Segment Start: INFORMATION GIVEN

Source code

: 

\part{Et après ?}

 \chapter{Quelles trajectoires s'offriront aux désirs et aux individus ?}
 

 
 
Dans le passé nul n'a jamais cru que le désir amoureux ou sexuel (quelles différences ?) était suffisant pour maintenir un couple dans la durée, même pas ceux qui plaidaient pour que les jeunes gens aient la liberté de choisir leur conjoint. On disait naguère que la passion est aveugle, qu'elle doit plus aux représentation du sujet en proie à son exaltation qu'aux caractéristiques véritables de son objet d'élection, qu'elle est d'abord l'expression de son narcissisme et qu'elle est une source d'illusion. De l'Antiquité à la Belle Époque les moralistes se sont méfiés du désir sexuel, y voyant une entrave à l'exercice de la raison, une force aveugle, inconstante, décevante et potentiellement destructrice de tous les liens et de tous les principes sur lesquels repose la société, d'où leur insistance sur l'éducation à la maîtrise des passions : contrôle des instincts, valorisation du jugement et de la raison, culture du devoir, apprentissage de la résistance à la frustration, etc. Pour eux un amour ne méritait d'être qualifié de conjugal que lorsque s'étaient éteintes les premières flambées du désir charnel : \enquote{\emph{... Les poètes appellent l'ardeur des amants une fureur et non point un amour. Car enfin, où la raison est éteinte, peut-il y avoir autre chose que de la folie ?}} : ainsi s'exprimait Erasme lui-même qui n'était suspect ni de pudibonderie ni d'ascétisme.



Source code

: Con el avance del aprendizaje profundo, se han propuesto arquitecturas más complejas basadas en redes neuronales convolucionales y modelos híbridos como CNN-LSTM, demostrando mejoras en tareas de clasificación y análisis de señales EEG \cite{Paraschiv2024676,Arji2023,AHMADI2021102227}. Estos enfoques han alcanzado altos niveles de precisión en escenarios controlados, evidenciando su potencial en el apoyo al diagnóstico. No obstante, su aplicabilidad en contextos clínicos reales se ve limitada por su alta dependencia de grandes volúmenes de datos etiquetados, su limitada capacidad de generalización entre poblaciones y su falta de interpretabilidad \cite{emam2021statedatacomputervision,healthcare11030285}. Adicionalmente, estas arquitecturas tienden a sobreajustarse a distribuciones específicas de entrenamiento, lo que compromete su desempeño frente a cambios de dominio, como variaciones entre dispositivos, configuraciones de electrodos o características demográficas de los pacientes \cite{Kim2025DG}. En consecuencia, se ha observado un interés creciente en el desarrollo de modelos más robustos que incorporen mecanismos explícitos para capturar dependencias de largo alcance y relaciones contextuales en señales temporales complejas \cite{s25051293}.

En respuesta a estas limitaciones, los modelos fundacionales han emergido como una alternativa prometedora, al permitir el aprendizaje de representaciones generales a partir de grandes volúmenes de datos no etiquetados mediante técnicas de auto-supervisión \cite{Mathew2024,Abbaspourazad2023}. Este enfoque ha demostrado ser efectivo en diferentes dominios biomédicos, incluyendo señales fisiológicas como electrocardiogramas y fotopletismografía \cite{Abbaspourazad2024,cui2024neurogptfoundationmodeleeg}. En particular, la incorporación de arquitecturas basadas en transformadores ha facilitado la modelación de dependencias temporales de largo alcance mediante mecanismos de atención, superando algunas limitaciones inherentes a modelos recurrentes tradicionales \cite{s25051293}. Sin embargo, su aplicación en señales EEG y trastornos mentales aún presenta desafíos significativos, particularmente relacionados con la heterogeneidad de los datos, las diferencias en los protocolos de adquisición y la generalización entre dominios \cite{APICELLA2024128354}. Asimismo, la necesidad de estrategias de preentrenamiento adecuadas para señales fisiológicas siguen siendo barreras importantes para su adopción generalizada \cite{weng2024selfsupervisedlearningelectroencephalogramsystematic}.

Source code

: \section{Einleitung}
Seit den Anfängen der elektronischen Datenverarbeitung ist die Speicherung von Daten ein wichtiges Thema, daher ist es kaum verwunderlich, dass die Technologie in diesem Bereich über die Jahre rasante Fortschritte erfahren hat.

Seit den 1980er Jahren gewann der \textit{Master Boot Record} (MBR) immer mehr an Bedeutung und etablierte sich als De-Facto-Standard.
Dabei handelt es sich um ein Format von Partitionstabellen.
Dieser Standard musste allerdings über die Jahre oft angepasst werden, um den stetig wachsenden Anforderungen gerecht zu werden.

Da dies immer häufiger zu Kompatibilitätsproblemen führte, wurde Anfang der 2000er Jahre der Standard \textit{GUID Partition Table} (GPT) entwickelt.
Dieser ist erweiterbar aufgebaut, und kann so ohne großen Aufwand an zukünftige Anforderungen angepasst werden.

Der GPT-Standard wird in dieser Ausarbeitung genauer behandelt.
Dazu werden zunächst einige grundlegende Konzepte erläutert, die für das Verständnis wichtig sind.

Segment End: INFORMATION GIVEN

■ **ABOUT THIS EXERCISE**:
Taking the entries above, restate exactly those lines that fall between the line with "Dieser Standard musste" and the line with "Da dies immer", keeping both of those lines too.

■ **EXERCISE OUTPUT**:
Dieser Standard musste allerdings über die Jahre oft angepasst werden, um den stetig wachsenden Anforderungen gerecht zu werden.

Da dies immer häufiger zu Kompatibilitätsproblemen führte, wurde Anfang der 2000er Jahre der Standard \textit{GUID Partition Table} (GPT) entwickelt.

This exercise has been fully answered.